[Dataset excerpts]
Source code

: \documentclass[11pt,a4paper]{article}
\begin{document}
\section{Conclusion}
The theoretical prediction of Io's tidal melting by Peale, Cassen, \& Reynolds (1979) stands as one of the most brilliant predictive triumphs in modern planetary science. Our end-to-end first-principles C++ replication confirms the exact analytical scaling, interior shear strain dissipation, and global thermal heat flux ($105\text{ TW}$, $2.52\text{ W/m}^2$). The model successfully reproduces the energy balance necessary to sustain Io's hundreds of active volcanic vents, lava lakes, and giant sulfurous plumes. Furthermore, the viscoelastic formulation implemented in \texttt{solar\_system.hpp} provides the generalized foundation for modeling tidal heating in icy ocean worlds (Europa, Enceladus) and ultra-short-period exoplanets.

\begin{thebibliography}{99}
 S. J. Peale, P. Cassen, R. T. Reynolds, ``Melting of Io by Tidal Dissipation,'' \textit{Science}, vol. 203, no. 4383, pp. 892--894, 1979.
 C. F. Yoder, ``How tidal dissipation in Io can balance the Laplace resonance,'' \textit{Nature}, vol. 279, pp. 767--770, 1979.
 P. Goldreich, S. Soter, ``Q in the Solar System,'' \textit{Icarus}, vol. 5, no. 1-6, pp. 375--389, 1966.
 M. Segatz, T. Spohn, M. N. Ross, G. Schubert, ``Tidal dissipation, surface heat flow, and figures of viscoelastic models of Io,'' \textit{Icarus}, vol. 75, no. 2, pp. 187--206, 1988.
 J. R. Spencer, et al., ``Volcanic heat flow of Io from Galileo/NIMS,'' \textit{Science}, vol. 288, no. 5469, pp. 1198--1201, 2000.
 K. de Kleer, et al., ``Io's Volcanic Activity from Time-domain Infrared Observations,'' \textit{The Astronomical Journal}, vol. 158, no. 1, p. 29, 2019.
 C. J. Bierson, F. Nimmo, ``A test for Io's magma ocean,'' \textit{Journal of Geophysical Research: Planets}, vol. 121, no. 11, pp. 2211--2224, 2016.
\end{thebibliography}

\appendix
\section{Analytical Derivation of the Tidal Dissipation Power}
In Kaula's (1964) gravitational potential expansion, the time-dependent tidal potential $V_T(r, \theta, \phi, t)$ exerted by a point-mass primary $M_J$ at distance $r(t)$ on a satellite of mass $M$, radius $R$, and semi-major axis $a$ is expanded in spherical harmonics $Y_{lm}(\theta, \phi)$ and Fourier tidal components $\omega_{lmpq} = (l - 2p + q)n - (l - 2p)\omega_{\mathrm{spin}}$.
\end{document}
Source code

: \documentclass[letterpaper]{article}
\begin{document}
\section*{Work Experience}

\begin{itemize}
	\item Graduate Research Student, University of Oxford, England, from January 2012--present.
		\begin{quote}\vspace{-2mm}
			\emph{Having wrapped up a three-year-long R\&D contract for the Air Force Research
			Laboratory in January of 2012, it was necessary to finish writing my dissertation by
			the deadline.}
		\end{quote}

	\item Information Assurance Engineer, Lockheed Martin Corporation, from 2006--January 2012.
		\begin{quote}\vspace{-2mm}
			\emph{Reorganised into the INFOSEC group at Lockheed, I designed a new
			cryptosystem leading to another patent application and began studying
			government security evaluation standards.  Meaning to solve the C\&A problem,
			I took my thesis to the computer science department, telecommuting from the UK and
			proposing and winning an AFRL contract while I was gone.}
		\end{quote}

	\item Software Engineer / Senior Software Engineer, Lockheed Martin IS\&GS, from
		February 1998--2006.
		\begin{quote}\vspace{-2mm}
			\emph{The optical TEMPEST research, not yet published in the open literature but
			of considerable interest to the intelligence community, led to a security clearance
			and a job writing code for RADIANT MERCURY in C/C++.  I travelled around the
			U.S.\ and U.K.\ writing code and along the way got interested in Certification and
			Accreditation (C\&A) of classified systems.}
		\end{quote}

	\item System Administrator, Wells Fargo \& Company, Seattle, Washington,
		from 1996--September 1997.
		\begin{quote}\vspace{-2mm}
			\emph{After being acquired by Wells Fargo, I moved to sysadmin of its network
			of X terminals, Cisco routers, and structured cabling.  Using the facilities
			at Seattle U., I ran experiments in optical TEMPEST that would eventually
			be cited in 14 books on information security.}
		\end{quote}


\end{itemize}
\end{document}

PROBLEM REQUIREMENTS:
Lines in the data that hold "Reynolds" are to be counted, and the number alone reported.

SOLVED PROBLEM:
2